(Input material)
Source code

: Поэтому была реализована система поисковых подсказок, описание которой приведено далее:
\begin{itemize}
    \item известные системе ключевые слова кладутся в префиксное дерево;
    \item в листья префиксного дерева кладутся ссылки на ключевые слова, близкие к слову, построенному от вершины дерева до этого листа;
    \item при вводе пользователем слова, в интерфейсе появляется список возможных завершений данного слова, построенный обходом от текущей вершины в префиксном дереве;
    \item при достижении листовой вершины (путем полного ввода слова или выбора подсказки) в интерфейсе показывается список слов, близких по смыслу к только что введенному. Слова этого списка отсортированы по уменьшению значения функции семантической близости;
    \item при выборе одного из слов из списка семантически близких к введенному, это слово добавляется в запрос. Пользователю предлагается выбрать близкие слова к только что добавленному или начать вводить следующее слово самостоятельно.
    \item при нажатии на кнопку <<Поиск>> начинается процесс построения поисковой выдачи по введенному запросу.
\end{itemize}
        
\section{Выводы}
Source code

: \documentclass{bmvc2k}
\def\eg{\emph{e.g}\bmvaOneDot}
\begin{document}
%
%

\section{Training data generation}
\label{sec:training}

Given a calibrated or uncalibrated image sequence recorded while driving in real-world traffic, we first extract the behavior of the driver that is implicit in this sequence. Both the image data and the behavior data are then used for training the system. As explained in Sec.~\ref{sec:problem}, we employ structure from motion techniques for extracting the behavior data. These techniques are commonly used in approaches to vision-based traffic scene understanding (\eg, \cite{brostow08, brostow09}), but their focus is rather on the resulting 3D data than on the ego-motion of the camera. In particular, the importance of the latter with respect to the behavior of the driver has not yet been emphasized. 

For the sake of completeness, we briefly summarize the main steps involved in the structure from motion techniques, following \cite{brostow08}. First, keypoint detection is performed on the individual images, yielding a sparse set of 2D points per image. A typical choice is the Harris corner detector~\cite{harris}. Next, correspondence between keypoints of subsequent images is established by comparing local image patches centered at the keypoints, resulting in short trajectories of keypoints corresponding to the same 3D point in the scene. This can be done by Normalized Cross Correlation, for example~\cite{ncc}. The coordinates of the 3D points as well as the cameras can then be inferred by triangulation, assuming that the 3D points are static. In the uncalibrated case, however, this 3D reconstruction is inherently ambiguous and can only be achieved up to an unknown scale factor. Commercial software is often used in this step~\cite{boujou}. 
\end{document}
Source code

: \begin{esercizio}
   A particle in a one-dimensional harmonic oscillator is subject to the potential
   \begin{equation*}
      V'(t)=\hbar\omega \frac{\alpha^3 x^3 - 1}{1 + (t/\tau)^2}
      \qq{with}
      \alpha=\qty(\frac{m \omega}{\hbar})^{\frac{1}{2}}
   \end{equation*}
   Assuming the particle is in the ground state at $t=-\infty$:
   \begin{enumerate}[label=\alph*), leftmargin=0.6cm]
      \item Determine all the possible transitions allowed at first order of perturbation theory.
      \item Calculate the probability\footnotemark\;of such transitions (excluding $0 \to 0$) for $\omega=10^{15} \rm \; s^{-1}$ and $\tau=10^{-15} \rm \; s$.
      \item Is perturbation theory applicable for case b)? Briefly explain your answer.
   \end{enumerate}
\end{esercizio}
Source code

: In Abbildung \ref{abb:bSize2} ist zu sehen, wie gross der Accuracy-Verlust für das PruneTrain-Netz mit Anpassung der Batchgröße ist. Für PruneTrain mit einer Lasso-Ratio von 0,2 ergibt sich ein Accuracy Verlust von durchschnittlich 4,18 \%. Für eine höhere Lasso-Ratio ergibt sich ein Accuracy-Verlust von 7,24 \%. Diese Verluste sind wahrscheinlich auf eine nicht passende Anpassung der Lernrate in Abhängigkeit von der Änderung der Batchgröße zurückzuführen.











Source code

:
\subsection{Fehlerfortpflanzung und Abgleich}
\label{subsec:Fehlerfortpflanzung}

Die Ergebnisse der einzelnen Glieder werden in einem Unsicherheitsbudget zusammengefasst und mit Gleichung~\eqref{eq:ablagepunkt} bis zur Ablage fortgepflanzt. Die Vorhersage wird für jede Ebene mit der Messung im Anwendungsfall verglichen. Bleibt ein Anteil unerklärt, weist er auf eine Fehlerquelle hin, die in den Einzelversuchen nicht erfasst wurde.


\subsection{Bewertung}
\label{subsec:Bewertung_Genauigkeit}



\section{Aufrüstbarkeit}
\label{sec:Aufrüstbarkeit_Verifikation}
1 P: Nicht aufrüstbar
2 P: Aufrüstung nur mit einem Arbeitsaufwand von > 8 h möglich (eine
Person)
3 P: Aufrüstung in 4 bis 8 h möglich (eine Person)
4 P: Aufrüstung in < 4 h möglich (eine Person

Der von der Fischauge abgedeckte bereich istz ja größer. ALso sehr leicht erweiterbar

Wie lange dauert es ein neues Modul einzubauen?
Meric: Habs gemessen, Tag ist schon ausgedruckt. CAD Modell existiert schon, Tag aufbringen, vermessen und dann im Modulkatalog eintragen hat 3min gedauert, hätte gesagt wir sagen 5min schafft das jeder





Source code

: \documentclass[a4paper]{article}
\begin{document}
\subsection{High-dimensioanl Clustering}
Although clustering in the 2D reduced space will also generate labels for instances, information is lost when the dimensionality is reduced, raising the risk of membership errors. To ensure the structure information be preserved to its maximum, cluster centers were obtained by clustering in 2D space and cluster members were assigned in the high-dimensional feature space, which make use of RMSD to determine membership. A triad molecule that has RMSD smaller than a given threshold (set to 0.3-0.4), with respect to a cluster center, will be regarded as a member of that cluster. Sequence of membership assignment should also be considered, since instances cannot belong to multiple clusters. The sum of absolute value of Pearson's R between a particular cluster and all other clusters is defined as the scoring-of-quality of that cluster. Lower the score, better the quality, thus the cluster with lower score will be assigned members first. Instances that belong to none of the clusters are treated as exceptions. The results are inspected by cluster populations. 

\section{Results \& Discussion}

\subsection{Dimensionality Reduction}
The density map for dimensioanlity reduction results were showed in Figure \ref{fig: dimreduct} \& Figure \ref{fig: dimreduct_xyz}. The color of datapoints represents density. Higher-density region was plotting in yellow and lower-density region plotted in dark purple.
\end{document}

(Assigned task) Using the entries above, repeat only the lines from the one containing "For the sake" through the one containing "A particle in", end lines included.

(Final answer)
For the sake of completeness, we briefly summarize the main steps involved in the structure from motion techniques, following \cite{brostow08}. First, keypoint detection is performed on the individual images, yielding a sparse set of 2D points per image. A typical choice is the Harris corner detector~\cite{harris}. Next, correspondence between keypoints of subsequent images is established by comparing local image patches centered at the keypoints, resulting in short trajectories of keypoints corresponding to the same 3D point in the scene. This can be done by Normalized Cross Correlation, for example~\cite{ncc}. The coordinates of the 3D points as well as the cameras can then be inferred by triangulation, assuming that the 3D points are static. In the uncalibrated case, however, this 3D reconstruction is inherently ambiguous and can only be achieved up to an unknown scale factor. Commercial software is often used in this step~\cite{boujou}. 
\end{document}
Source code

: \begin{esercizio}
   A particle in a one-dimensional harmonic oscillator is subject to the potential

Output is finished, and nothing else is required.